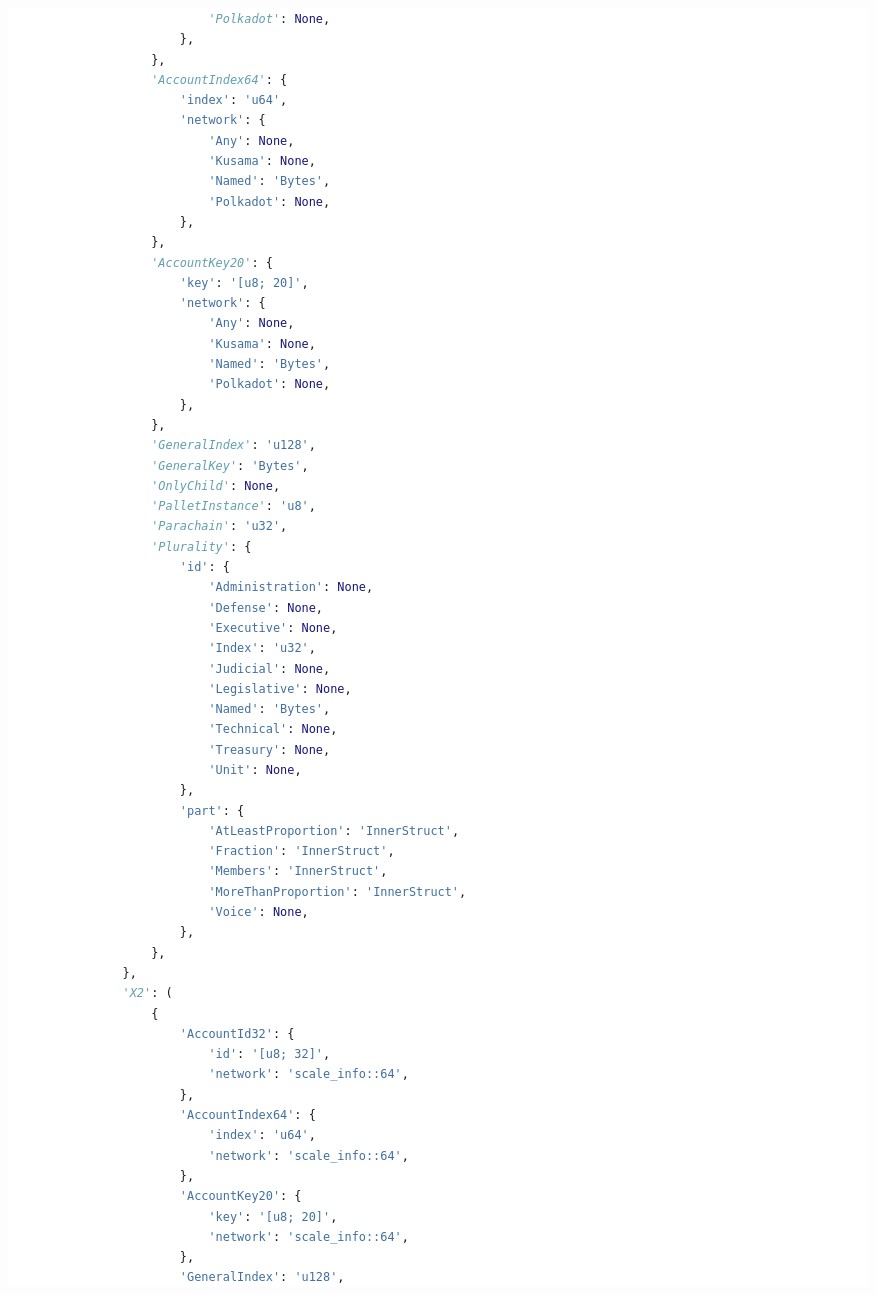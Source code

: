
 ```python
                            'Polkadot': None,
                        },
                    },
                    'AccountIndex64': {
                        'index': 'u64',
                        'network': {
                            'Any': None,
                            'Kusama': None,
                            'Named': 'Bytes',
                            'Polkadot': None,
                        },
                    },
                    'AccountKey20': {
                        'key': '[u8; 20]',
                        'network': {
                            'Any': None,
                            'Kusama': None,
                            'Named': 'Bytes',
                            'Polkadot': None,
                        },
                    },
                    'GeneralIndex': 'u128',
                    'GeneralKey': 'Bytes',
                    'OnlyChild': None,
                    'PalletInstance': 'u8',
                    'Parachain': 'u32',
                    'Plurality': {
                        'id': {
                            'Administration': None,
                            'Defense': None,
                            'Executive': None,
                            'Index': 'u32',
                            'Judicial': None,
                            'Legislative': None,
                            'Named': 'Bytes',
                            'Technical': None,
                            'Treasury': None,
                            'Unit': None,
                        },
                        'part': {
                            'AtLeastProportion': 'InnerStruct',
                            'Fraction': 'InnerStruct',
                            'Members': 'InnerStruct',
                            'MoreThanProportion': 'InnerStruct',
                            'Voice': None,
                        },
                    },
                },
                'X2': (
                    {
                        'AccountId32': {
                            'id': '[u8; 32]',
                            'network': 'scale_info::64',
                        },
                        'AccountIndex64': {
                            'index': 'u64',
                            'network': 'scale_info::64',
                        },
                        'AccountKey20': {
                            'key': '[u8; 20]',
                            'network': 'scale_info::64',
                        },
                        'GeneralIndex': 'u128',
```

**What needs to be done:** Make an exact copy of the records, pictures excluded.

**Answer space:**
Source code

:
 ```python
                            'Polkadot': None,
                        },
                    },
                    'AccountIndex64': {
                        'index': 'u64',
                        'network': {
                            'Any': None,
                            'Kusama': None,
                            'Named': 'Bytes',
                            'Polkadot': None,
                        },
                    },
                    'AccountKey20': {
                        'key': '[u8; 20]',
                        'network': {
                            'Any': None,
                            'Kusama': None,
                            'Named': 'Bytes',
                            'Polkadot': None,
                        },
                    },
                    'GeneralIndex': 'u128',
                    'GeneralKey': 'Bytes',
                    'OnlyChild': None,
                    'PalletInstance': 'u8',
                    'Parachain': 'u32',
                    'Plurality': {
                        'id': {
                            'Administration': None,
                            'Defense': None,
                            'Executive': None,
                            'Index': 'u32',
                            'Judicial': None,
                            'Legislative': None,
                            'Named': 'Bytes',
                            'Technical': None,
                            'Treasury': None,
                            'Unit': None,
                        },
                        'part': {
                            'AtLeastProportion': 'InnerStruct',
                            'Fraction': 'InnerStruct',
                            'Members': 'InnerStruct',
                            'MoreThanProportion': 'InnerStruct',
                            'Voice': None,
                        },
                    },
                },
                'X2': (
                    {
                        'AccountId32': {
                            'id': '[u8; 32]',
                            'network': 'scale_info::64',
                        },
                        'AccountIndex64': {
                            'index': 'u64',
                            'network': 'scale_info::64',
                        },
                        'AccountKey20': {
                            'key': '[u8; 20]',
                            'network': 'scale_info::64',
                        },
                        'GeneralIndex': 'u128',
```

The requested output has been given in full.